»»
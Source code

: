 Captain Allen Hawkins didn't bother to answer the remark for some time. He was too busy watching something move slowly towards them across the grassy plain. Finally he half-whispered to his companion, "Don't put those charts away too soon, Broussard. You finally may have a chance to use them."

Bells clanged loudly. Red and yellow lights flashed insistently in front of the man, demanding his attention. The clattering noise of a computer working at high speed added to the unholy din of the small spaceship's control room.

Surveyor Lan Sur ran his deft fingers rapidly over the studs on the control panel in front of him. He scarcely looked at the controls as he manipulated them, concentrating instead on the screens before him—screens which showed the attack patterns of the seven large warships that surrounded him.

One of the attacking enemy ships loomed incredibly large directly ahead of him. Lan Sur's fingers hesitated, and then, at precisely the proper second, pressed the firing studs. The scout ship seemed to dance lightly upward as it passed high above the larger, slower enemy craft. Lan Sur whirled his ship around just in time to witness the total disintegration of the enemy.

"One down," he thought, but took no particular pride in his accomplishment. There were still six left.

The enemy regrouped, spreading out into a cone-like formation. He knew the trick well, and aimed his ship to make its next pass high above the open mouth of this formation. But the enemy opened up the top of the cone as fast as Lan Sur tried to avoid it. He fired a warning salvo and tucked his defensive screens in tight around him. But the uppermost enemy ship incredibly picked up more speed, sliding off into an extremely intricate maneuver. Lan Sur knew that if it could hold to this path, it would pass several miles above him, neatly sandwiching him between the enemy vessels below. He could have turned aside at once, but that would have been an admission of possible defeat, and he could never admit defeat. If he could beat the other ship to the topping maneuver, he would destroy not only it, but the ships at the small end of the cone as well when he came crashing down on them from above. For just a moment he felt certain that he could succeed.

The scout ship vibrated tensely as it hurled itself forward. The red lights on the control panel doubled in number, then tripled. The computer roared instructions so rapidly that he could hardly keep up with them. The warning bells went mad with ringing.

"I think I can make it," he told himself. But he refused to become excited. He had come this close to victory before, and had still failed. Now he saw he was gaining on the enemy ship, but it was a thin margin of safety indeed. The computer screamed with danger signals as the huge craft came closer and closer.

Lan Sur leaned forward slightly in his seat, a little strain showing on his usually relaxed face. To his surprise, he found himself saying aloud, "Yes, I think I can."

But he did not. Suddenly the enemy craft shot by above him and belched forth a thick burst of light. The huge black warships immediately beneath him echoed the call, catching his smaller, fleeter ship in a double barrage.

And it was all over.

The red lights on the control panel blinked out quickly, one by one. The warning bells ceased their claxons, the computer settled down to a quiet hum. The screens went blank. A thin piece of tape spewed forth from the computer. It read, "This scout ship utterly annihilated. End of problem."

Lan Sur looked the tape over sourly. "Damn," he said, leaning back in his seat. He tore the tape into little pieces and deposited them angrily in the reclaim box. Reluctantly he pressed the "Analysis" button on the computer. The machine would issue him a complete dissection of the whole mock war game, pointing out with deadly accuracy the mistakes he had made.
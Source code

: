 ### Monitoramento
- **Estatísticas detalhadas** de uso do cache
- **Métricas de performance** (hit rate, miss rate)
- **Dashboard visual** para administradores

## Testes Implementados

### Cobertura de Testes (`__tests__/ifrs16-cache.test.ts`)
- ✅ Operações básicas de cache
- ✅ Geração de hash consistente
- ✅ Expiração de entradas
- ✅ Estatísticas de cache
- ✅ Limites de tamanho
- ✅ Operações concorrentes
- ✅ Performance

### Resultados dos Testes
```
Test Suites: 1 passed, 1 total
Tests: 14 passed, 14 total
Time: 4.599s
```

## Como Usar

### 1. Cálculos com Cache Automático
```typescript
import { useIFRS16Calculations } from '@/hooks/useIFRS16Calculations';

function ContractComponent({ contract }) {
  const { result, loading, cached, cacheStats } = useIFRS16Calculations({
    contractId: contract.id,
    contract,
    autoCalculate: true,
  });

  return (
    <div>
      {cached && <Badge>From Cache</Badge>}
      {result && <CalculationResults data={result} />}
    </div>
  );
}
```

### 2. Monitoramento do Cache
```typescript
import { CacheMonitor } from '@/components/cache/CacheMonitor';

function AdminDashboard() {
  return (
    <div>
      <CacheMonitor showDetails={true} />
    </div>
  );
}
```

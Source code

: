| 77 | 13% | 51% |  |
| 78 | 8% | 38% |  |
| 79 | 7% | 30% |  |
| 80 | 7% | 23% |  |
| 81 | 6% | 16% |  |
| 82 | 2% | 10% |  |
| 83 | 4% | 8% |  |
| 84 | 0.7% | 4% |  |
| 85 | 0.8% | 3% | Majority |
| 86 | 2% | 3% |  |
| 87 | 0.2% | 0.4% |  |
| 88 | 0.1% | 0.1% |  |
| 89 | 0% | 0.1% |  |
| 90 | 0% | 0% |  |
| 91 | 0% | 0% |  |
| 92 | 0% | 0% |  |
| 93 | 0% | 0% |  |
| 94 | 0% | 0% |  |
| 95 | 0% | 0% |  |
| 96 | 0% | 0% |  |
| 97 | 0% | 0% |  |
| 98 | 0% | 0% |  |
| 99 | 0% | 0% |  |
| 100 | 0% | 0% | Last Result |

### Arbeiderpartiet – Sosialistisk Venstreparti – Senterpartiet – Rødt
««
* **DIRECTIONS FOR THIS TASK**
Your answer should consist of the lines from the listing that hold the word "warships".

* **SOLUTION**
Surveyor Lan Sur ran his deft fingers rapidly over the studs on the control panel in front of him. He scarcely looked at the controls as he manipulated them, concentrating instead on the screens before him—screens which showed the attack patterns of the seven large warships that surrounded him.
But he did not. Suddenly the enemy craft shot by above him and belched forth a thick burst of light. The huge black warships immediately beneath him echoed the call, catching his smaller, fleeter ship in a double barrage.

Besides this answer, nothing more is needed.